Listed records:
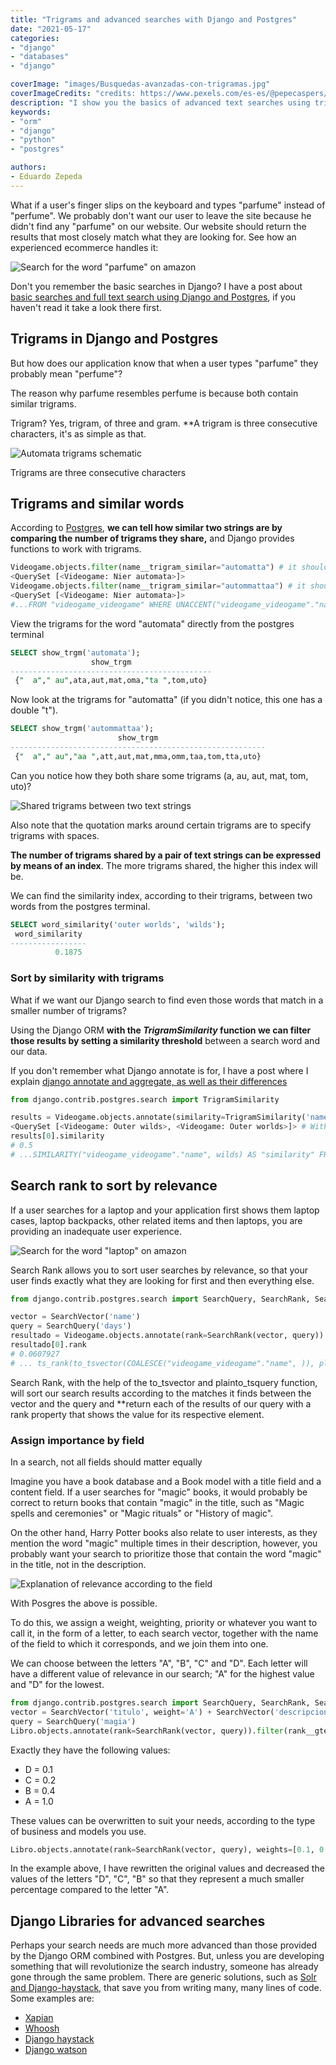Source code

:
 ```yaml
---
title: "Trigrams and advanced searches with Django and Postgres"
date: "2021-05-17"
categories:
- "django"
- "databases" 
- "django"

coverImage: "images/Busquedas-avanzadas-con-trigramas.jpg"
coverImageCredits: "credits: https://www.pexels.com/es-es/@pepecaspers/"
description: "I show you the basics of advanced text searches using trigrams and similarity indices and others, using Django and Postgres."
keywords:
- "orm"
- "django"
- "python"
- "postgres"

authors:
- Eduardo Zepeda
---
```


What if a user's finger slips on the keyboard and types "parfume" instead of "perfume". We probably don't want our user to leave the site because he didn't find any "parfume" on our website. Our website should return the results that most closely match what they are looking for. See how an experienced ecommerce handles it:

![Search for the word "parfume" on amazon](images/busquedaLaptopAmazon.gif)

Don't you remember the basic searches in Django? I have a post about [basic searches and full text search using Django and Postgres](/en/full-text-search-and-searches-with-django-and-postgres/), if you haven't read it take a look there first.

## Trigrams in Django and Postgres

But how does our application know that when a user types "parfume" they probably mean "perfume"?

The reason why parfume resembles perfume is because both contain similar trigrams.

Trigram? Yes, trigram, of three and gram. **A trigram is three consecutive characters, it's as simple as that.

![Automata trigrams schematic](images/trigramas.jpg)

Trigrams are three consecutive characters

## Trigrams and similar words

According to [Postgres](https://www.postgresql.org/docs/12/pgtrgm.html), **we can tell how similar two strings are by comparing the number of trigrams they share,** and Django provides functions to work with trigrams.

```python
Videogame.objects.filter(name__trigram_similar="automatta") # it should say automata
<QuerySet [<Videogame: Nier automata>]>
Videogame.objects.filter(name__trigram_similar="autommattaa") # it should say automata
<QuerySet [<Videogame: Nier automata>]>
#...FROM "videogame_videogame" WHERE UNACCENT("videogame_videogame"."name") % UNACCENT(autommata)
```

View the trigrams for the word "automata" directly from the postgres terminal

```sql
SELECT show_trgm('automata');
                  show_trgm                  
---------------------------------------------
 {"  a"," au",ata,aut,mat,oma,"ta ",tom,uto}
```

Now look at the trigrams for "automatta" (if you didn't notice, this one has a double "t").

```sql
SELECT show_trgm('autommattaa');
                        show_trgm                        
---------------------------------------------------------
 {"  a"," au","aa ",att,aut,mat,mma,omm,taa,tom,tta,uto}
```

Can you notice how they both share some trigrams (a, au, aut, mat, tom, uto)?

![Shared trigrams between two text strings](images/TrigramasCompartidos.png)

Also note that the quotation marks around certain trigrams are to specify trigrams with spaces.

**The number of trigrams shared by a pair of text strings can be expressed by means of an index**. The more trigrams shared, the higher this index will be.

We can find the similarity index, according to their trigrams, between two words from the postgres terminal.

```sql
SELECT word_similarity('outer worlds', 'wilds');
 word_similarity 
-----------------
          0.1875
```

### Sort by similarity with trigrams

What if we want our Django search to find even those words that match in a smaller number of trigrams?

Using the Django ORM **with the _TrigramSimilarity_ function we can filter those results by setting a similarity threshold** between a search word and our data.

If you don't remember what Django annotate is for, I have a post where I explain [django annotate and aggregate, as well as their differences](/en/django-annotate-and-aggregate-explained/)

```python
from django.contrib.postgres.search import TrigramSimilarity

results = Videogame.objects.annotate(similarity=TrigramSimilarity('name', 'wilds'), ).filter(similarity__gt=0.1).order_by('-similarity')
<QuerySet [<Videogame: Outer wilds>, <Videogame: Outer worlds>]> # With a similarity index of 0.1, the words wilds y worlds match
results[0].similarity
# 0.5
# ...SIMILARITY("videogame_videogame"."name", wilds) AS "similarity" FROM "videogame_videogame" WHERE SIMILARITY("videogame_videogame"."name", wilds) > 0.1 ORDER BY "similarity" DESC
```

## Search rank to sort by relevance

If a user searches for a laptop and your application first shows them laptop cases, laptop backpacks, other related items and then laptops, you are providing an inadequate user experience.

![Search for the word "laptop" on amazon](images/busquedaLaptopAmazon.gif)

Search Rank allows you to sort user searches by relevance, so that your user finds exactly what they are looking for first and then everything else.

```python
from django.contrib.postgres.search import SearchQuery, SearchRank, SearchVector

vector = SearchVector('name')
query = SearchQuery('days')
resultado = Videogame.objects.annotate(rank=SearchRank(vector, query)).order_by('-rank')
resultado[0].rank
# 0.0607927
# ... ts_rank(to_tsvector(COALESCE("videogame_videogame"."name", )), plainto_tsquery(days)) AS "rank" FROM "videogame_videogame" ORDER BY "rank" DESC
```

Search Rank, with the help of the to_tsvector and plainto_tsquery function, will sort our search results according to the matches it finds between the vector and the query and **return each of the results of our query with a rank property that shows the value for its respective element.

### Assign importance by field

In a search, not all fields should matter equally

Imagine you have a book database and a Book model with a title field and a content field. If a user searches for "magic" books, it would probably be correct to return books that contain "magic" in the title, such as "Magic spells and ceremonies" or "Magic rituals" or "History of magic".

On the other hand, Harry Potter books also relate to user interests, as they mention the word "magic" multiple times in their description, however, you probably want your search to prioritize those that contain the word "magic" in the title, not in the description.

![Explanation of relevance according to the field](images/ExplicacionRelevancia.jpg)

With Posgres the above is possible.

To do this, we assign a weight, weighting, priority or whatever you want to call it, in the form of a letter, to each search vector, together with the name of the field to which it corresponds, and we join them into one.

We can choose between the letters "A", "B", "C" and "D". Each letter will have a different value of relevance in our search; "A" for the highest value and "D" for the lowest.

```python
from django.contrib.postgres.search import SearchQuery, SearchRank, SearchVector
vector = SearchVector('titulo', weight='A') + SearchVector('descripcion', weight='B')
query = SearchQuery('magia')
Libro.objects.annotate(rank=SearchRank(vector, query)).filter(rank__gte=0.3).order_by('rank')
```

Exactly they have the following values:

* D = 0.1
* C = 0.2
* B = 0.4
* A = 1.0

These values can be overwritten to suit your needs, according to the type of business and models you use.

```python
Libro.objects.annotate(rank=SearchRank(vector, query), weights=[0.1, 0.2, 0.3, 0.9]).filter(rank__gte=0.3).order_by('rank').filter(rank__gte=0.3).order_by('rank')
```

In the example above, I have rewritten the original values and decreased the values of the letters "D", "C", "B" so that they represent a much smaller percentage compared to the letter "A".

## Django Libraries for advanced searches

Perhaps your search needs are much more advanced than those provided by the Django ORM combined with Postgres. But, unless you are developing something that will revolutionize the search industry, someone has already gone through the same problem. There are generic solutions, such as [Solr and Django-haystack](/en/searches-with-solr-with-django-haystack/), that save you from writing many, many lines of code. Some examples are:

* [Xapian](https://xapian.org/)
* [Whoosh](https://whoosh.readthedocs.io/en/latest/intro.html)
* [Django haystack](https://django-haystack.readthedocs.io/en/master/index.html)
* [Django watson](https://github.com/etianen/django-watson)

---

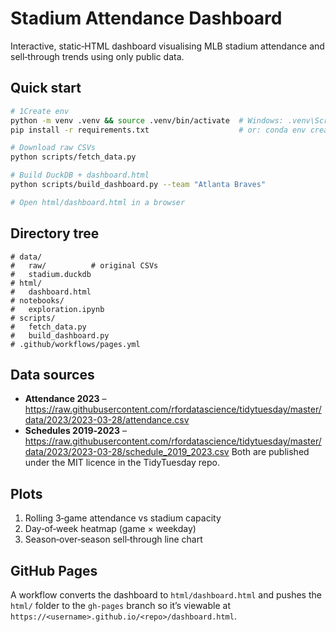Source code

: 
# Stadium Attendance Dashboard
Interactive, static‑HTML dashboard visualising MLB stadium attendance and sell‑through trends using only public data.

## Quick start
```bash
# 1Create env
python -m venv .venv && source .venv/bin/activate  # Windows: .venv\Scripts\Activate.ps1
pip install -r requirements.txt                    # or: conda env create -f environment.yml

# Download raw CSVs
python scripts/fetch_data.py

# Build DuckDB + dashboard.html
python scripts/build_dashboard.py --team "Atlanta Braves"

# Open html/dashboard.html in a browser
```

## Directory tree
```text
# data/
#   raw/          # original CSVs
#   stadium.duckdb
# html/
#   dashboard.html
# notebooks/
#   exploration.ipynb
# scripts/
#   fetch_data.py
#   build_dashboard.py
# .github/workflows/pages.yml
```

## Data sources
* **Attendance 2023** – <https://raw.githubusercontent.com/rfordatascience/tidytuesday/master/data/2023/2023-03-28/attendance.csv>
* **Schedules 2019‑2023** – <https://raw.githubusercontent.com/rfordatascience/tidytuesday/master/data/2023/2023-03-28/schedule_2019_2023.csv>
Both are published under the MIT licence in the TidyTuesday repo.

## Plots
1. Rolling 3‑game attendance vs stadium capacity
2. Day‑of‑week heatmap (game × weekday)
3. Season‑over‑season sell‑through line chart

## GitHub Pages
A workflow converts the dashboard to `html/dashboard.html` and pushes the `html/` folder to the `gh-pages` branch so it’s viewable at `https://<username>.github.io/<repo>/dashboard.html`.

==

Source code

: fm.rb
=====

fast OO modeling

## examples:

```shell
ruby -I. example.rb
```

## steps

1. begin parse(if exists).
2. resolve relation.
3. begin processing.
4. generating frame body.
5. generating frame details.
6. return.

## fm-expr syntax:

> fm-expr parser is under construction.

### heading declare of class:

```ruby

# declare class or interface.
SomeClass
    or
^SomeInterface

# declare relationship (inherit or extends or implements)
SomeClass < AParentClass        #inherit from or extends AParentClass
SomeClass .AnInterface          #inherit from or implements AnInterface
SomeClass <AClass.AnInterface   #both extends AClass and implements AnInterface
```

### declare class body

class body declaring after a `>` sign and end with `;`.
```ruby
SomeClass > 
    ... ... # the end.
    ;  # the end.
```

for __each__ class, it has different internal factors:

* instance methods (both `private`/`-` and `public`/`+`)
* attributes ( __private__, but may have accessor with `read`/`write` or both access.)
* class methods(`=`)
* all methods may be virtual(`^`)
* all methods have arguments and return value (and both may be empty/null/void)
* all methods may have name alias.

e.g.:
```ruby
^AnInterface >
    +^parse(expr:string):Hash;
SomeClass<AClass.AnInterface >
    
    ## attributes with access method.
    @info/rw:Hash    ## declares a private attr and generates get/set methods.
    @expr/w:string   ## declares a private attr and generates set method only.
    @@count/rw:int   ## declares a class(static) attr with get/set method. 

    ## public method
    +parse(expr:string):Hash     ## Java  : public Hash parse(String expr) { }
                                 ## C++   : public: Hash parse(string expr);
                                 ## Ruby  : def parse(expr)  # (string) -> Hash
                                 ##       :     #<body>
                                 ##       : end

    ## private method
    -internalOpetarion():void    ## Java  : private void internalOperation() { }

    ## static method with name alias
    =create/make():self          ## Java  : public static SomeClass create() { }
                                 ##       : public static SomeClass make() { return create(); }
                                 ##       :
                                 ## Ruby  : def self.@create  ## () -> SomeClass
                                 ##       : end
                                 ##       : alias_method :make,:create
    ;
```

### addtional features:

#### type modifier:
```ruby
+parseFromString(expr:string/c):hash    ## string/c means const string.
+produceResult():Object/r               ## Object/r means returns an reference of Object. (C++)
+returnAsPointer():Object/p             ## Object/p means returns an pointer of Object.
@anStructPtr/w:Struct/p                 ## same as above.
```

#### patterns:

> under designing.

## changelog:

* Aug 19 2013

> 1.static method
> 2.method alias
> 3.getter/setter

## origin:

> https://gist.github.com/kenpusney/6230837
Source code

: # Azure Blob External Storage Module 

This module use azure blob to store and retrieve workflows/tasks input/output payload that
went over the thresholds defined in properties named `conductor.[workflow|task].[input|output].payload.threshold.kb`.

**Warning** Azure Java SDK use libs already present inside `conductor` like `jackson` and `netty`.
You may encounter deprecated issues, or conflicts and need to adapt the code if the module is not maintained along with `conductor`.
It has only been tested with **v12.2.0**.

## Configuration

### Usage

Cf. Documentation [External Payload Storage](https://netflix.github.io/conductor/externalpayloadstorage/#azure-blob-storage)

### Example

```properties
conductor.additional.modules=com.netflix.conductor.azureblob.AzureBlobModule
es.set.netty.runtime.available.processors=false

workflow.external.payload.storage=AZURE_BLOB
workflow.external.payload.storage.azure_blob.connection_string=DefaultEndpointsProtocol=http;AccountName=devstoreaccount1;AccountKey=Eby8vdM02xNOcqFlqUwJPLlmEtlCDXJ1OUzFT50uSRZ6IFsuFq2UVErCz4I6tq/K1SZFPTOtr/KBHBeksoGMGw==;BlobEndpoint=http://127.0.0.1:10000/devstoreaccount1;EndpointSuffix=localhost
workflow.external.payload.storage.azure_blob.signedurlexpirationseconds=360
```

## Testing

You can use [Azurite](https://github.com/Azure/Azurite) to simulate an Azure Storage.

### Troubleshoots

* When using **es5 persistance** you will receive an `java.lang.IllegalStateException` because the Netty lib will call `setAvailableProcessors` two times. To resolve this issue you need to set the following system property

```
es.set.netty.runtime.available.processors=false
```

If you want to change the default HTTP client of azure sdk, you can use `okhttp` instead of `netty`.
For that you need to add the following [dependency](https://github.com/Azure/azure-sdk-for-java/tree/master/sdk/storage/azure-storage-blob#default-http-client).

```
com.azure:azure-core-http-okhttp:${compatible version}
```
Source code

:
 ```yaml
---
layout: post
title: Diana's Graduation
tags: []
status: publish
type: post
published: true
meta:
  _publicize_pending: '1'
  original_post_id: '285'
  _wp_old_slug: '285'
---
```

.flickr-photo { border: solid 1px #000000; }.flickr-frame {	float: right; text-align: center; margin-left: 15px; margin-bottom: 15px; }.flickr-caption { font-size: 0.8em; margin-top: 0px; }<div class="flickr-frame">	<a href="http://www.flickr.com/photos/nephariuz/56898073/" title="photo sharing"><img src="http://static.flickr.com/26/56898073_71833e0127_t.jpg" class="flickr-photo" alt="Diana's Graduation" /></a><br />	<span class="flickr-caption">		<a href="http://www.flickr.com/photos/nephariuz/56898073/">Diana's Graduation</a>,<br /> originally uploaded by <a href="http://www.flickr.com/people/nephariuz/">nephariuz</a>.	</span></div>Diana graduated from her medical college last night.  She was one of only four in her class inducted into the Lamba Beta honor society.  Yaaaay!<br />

Task details: Each line of the entries above that contains "SearchRank" is to be copied.

Worked solution:
from django.contrib.postgres.search import SearchQuery, SearchRank, SearchVector
resultado = Videogame.objects.annotate(rank=SearchRank(vector, query)).order_by('-rank')
from django.contrib.postgres.search import SearchQuery, SearchRank, SearchVector
Libro.objects.annotate(rank=SearchRank(vector, query)).filter(rank__gte=0.3).order_by('rank')
Libro.objects.annotate(rank=SearchRank(vector, query), weights=[0.1, 0.2, 0.3, 0.9]).filter(rank__gte=0.3).order_by('rank').filter(rank__gte=0.3).order_by('rank')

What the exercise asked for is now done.